The tree from which feeders hang looked as if it had been decorated by nature for Christmas when I turned into the drive as snow fell Sunday after church. After getting inside, I stood at the kitchen window as the congregation regrouped and counted three pair of cardinals, three red-bellied woodpeckers, four bluejays and a couple of white-breasted nuthatches in addition to the more numerous juncos, chickadees, goldfinches and assorted sparrows.
The seed feeder is not designed for those long and lean woodpeckers, so watching them adjust themselves into sidesaddle position with tail providing extra support before digging in is a good show, too.
I swiped the cardinal photo from elsewhere on the Web, by the way. My camera is not designed for wildlife photography.
In the Iowa goes to hell in a handbasket department, it now appears that our leading candidates for governor are a pair of losers. The most recent Iowa Poll (a Des Moines Register media event) shows Democrat incumbent Chet Culver with an approval rating of 34 percent --- lowest in polling history for a governor. Republican favorite and former Gov. Terry Branstad, while in office years ago, had the second-lowest rating (in far better economic times) --- 37 percent.
Granted, “approval rating” does not necessarily reflect competence, but you’ve got to wonder.

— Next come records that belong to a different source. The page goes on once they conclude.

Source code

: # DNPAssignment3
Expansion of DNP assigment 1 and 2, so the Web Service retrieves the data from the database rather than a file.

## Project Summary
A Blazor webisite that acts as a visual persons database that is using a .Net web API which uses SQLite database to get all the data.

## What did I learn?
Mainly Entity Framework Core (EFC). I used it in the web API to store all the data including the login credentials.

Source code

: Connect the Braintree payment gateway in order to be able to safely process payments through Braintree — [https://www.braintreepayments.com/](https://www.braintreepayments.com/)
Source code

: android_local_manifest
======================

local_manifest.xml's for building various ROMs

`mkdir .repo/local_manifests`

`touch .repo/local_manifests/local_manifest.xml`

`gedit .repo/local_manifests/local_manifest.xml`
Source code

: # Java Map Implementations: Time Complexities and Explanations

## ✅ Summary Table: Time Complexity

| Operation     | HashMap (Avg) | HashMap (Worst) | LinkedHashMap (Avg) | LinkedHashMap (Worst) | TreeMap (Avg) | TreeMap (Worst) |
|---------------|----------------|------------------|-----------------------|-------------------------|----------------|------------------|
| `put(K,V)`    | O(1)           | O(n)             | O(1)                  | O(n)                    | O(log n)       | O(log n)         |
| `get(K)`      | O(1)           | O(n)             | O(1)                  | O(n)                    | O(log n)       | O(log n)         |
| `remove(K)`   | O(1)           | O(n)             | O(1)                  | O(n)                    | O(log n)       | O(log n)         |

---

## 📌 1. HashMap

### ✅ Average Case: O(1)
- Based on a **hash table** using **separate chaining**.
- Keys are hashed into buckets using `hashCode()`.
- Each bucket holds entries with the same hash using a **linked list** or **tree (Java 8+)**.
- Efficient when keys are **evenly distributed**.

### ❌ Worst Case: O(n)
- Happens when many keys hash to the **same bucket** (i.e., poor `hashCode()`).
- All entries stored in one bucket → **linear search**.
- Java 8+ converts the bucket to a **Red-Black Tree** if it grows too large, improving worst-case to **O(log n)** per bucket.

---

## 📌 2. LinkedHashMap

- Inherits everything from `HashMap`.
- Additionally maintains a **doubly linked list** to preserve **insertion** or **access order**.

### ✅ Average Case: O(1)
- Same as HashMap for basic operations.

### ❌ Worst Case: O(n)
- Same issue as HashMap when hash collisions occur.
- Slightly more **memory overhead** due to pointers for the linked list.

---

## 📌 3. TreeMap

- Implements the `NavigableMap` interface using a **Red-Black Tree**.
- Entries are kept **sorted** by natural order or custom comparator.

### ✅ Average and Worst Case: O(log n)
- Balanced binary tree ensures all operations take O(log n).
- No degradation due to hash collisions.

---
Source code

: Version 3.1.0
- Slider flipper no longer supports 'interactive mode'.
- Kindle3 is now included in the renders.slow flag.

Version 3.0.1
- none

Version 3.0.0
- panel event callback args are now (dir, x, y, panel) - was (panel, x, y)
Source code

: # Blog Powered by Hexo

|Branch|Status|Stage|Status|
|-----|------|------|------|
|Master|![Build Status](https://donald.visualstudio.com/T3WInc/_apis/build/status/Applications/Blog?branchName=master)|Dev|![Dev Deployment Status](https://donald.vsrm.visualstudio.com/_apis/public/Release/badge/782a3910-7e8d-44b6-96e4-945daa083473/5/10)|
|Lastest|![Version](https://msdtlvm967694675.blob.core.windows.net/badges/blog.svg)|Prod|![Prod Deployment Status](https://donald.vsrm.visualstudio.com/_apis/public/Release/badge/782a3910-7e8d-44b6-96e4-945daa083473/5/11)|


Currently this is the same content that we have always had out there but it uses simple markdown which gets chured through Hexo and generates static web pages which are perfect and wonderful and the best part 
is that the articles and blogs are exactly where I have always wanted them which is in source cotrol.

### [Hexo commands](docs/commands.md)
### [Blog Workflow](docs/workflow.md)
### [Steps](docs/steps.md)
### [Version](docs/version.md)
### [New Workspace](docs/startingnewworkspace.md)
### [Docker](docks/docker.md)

Wouldn’t it be interesting if all the declared candidates from both parties could be made to disappear and a fresh crop of candidates with less baggage found? Never happen.
It’s going to be a great day for Team USA Olympic junkies --- the highly-hyped Lindsey Vonn in the downhill, Shaun White in the halfpipe and Shani Davis in the men’s 1000-meter. A triple-gold day? We’ll see.

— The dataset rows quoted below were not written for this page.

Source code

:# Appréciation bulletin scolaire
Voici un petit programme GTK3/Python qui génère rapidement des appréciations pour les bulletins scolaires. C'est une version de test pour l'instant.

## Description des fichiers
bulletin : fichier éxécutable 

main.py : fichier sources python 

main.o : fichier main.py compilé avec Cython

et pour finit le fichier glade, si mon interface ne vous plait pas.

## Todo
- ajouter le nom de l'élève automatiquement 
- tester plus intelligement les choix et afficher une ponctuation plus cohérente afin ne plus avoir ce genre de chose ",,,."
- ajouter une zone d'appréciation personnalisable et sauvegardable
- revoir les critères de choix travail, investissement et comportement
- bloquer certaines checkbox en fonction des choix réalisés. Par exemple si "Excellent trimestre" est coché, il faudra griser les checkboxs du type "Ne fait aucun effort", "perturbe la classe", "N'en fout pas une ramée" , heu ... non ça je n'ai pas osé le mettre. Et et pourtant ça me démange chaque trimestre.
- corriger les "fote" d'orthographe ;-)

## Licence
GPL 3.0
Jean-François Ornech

The fascinating thing about the Olympics is how true they are to life --- a slight slip, a moment of inattention, an unexpected flaw in the course can bring disaster after years of preparation and meticulous attention to training. Take Lindsey Jacobellis in yesterday’s women’s snowboard cross, for example, who fell short of redemption.
I’m a big fan of figure skating events. Surely the pairs must be the most challenging since partners have to focus both on their own performances and those of their partners. That must require incredible concentration and can result in wonderful displays of teamwork. On the other hand, this year’s short and long programs seemed to include an unusual number of slips and falls.
It was fun to see Team USA’s Evan Lysacek wow the crowd with a combination of artistry and technical precision to come within a fraction of a point of the favorite, that evil Russian Evgeni Plushenko, heavily reliant on athleticism in last night's short program.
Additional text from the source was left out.